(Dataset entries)
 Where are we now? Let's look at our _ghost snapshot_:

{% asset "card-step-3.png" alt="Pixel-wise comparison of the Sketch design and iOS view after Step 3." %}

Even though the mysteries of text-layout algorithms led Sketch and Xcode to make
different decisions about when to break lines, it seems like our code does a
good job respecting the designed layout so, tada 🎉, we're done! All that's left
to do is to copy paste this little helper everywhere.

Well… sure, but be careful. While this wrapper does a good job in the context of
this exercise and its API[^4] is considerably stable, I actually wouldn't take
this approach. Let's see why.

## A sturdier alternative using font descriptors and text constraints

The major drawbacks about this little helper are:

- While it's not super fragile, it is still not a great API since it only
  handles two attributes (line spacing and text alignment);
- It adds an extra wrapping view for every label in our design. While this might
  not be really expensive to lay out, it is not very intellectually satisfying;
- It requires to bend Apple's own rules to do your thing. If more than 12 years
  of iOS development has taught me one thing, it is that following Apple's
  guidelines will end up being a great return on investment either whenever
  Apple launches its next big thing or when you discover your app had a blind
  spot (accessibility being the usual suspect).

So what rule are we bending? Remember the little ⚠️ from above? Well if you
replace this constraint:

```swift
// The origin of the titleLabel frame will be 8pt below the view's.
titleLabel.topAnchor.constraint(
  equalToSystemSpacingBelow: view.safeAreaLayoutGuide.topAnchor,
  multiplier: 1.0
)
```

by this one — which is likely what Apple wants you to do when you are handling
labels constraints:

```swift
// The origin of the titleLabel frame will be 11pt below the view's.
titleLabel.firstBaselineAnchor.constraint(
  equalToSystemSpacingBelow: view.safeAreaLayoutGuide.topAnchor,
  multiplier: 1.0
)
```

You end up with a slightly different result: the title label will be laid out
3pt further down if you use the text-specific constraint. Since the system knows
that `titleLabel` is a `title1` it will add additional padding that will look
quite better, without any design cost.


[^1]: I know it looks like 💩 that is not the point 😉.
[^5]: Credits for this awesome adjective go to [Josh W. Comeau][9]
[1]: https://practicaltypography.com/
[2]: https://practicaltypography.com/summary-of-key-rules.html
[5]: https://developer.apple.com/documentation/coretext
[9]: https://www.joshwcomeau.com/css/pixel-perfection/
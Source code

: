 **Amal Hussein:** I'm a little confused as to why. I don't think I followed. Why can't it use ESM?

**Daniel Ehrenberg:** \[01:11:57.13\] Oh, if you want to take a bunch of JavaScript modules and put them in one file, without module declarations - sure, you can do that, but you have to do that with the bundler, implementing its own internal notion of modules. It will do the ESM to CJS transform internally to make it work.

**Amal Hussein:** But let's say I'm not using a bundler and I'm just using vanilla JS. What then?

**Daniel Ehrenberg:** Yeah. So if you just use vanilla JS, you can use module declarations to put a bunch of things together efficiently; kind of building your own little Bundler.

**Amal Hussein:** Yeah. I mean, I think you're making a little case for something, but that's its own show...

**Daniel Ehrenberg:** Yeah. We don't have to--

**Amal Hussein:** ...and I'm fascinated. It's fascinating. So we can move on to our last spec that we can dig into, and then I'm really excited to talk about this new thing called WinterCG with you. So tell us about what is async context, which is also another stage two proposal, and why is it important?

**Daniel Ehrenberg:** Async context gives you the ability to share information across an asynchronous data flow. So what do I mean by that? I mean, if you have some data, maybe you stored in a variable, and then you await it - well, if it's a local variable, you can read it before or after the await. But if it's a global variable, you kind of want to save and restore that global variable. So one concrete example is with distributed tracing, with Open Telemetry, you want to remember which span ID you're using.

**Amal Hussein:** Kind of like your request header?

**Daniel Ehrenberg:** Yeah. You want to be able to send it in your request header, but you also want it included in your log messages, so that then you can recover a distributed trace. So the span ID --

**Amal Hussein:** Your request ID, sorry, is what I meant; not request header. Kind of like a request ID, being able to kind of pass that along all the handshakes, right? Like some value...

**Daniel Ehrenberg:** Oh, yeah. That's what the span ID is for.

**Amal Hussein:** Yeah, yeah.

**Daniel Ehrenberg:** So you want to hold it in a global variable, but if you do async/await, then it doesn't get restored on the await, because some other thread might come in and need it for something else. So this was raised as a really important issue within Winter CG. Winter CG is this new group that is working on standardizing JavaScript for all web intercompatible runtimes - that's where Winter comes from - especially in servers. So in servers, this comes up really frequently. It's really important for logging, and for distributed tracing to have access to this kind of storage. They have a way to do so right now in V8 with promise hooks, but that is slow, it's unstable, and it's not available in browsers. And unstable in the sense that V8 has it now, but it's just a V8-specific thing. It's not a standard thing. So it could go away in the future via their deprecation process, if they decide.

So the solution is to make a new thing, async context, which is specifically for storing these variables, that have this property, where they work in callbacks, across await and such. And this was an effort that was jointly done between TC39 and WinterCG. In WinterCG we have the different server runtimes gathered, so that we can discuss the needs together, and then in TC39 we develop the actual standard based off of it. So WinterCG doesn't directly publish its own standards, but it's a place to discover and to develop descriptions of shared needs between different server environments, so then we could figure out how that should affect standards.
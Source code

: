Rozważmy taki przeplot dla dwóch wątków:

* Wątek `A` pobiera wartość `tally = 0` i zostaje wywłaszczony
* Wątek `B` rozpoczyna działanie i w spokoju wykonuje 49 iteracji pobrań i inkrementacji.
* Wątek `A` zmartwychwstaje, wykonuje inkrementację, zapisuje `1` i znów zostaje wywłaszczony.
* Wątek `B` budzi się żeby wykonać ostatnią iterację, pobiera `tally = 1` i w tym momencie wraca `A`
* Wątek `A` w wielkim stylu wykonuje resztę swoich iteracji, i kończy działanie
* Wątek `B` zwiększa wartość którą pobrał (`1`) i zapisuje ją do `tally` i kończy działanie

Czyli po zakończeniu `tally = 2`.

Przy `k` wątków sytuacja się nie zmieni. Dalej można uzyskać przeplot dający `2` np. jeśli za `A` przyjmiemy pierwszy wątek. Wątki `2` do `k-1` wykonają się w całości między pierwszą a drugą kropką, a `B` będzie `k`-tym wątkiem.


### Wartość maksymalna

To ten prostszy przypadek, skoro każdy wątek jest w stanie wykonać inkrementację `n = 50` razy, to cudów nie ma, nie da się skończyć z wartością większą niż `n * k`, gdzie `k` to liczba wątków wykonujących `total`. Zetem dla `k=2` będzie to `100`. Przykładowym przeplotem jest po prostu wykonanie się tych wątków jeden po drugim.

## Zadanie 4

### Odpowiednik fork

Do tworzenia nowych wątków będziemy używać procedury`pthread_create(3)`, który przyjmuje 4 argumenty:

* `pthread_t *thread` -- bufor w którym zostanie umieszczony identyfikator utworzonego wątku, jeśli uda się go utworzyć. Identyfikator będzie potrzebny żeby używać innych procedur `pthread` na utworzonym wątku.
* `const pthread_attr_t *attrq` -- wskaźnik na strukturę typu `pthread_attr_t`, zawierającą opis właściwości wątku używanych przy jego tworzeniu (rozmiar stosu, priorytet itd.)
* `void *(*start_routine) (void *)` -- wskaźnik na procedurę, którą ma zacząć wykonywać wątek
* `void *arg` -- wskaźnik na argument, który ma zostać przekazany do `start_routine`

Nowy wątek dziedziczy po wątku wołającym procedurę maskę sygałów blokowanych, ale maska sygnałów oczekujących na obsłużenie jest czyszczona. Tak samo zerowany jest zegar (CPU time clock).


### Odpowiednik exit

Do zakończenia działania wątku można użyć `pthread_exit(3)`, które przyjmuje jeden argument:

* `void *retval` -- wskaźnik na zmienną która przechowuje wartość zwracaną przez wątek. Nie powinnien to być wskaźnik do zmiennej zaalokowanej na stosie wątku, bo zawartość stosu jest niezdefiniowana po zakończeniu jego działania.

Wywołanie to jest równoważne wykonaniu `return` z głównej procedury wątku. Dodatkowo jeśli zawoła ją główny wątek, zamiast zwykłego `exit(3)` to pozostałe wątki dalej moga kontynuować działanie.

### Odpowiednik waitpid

> **TASK PROMPT**
Start at the first line of the entries and stop at the line with "this approach. Let's see why.". Retype each of those lines exactly, both ends included.

> **SOLUTION BELOW**
 Where are we now? Let's look at our _ghost snapshot_:

{% asset "card-step-3.png" alt="Pixel-wise comparison of the Sketch design and iOS view after Step 3." %}

Even though the mysteries of text-layout algorithms led Sketch and Xcode to make
different decisions about when to break lines, it seems like our code does a
good job respecting the designed layout so, tada 🎉, we're done! All that's left
to do is to copy paste this little helper everywhere.

Well… sure, but be careful. While this wrapper does a good job in the context of
this exercise and its API[^4] is considerably stable, I actually wouldn't take
this approach. Let's see why.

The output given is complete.